Gospel of Thomas: Yeshua's Vedanta, Logion 107

Logion 107

Yeshua says,

“The divine Realm
can be compared
to a shepherd
who had one hundred sheep.
One of the finest went astray,
so he left the ninety-nine
and went out searching
for it until he found it.”
Troubled,
he said,
“I longed for you more than
the ninety-nine.”

                                  Translation:  Lynn Bauman in
The Gospel of Thomas: Wisdom of the Twin

  
The First Response:
The one who breaks from the herd,
is 
initially
sometimes alone and fearful
sometimes full of bravado
sometimes simply
giggling with curiosity and wonder.
There is often a difference between
what is right and
what is True,
and there will always be single sheep
who will get that,
who wander away,
small feet unerring on the hard stones.
In their solitary pilgrimage,
the Shepherd may spot them at last,
laughing,
“I have always loved
you
best.”


KBN

Journey through Logos:

This particular parable of the lost sheep is not so much about God finding but rather God approving the one who can separate from the herd and walk alone beyond instinctual action, beyond group-think and religious laws and the need to seek approval in numbers.  When I teach yoga, I often have to revisit exercises that show how much we are influenced by the even the movements of people around us—and add that to the litany in some of our minds—“is that particular student “better” than me?
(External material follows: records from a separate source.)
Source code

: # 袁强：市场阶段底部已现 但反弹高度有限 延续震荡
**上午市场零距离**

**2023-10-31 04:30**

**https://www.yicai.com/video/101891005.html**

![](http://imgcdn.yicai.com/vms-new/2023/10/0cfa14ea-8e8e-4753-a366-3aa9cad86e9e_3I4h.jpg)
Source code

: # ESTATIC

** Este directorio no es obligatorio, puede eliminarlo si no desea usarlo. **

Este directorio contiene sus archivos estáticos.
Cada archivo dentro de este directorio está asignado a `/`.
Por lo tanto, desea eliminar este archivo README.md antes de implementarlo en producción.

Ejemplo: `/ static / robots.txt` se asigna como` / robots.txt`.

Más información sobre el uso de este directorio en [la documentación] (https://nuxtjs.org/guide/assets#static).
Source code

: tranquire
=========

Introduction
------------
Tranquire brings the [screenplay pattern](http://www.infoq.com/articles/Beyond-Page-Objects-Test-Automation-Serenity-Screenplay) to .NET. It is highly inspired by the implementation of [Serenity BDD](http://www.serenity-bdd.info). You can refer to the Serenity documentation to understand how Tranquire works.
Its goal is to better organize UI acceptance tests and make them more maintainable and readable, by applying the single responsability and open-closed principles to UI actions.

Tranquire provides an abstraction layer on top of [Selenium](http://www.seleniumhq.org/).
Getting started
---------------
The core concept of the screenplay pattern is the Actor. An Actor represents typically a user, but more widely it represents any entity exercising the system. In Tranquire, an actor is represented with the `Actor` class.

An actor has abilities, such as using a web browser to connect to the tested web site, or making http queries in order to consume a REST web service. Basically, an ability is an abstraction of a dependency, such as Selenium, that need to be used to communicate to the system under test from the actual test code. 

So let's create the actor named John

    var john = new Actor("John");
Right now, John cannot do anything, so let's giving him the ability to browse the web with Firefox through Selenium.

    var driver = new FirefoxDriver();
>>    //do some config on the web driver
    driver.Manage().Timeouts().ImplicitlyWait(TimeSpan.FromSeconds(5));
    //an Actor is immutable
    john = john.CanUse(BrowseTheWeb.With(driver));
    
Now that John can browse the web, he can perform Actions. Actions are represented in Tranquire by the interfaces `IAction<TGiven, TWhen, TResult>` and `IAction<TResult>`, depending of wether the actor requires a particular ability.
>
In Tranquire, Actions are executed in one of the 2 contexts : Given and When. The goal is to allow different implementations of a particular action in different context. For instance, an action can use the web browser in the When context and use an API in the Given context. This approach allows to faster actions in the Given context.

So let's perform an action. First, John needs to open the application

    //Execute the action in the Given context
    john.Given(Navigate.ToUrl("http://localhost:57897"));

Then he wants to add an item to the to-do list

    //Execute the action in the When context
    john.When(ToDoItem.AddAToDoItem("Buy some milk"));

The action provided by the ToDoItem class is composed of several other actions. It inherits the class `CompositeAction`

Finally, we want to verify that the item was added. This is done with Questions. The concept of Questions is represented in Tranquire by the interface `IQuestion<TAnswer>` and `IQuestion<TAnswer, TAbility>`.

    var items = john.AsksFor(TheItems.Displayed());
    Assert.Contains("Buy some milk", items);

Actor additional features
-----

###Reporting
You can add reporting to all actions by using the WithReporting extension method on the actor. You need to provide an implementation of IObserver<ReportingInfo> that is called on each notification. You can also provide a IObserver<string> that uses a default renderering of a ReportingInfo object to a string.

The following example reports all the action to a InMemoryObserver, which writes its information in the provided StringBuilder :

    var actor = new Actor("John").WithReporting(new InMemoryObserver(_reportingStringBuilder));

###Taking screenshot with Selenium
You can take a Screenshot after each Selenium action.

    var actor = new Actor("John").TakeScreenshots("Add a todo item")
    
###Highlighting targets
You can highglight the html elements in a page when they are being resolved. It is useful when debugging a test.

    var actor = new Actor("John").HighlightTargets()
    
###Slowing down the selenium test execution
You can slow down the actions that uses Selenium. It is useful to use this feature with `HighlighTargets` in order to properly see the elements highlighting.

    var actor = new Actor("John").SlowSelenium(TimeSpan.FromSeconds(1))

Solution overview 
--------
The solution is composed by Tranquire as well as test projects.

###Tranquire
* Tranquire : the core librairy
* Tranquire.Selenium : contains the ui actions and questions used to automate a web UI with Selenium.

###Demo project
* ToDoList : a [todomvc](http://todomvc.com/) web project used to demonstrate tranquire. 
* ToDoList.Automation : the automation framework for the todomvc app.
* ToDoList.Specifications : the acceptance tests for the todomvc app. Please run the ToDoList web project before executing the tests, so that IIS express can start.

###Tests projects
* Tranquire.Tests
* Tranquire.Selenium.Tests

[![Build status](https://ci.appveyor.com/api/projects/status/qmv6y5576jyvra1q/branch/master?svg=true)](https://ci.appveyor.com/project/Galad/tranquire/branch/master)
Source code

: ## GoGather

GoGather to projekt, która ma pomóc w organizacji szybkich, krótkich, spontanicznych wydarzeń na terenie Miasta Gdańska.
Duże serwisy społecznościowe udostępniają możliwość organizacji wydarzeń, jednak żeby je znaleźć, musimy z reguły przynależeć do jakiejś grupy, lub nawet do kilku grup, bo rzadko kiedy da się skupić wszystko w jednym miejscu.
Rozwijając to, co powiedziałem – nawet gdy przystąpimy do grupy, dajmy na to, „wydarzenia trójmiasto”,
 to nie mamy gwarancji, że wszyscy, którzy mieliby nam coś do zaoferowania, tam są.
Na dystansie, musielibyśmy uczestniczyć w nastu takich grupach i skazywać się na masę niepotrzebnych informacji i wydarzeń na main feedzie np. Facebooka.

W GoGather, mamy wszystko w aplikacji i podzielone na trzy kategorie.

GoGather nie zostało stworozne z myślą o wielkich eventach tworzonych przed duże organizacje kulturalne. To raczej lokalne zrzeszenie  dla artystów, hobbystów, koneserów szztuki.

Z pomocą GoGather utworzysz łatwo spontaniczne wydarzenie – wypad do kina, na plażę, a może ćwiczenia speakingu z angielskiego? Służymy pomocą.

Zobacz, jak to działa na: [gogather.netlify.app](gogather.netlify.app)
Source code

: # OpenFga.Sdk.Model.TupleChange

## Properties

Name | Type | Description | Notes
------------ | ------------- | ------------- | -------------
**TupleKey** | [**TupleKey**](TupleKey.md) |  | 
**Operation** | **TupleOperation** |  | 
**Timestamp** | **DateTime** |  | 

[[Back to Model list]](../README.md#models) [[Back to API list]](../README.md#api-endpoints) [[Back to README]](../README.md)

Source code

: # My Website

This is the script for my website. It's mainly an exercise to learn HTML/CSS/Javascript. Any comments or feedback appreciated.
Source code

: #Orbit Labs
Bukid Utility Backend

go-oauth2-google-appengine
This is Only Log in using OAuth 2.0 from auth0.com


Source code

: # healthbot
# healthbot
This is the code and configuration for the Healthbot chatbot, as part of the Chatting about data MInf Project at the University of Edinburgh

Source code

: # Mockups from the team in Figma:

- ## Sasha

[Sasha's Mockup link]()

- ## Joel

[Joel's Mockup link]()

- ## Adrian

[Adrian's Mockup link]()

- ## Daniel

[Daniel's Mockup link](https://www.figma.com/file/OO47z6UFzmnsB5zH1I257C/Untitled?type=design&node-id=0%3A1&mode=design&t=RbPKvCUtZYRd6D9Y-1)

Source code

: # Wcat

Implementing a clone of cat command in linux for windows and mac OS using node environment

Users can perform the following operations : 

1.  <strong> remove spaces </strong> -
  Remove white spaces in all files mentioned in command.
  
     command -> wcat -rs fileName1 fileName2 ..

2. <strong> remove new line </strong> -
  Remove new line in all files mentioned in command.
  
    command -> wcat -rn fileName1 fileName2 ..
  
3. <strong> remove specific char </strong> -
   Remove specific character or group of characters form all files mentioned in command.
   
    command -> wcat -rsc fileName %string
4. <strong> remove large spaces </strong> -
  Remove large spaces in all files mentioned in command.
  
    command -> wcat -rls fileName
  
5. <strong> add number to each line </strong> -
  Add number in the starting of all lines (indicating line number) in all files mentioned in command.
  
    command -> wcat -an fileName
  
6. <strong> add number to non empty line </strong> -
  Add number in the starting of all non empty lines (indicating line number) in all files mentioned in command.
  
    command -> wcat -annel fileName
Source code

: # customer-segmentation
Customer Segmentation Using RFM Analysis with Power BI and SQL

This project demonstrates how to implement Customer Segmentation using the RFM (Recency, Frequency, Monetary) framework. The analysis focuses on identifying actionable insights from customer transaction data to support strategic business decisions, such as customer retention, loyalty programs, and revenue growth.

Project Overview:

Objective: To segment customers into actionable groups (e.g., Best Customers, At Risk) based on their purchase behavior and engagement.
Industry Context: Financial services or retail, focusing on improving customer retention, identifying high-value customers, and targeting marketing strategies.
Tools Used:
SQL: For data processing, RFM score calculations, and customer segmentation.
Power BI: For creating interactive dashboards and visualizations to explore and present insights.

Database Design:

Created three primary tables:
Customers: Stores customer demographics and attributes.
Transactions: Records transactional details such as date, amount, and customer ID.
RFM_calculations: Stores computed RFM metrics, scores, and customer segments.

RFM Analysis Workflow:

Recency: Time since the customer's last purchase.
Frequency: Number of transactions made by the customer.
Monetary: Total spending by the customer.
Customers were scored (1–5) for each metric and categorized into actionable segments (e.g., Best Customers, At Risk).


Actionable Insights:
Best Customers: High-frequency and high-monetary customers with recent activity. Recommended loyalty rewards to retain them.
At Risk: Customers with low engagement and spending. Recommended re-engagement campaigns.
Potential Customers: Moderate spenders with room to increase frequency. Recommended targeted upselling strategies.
More poised?  Better dressed?  Do they get more attention? Should I move like that so I can be Loved?”  We seldom get a chance to feel what our practice really is when we are caught like this, members of the herd.
The sheep who wanders off is at rest.  She no longer needs the approval or support of the herd.  This is not saying she is not lonely, at risk, and maybe a little fearful at times.  It simply means she has to see herself without the mirror of others, move herself over the land at a pace that is her own, respond to her environment with discernment and decisive action.  And yet, this single one finds she is also more deeply connected to her greatest safety net and undying support system, her union with God. The herd is a false safety, a false truth, a false knowing and this little sheep gets that.
Ameyn.

Hokmah’s Symphonic Note:

“The peace of God is with them whose mind and soul are in harmony, who are free from desire and wrath, who know their own soul.”

--The Bhagavad Gita

“The man who sees me in everything
and everything within me
will not be lost to me, nor
will I ever be lost to him.”

--The Bhagavad Gita

Practicing Unity:

What herds do you belong to?  What is are the pros and cons of being in that community?  What are the pros and cons of walking alone?

Hokmah’s Gnosis:

We enter into rest when we, like a single sheep, can tread the paths of the world without a herd, unified with our Shepherd and our God.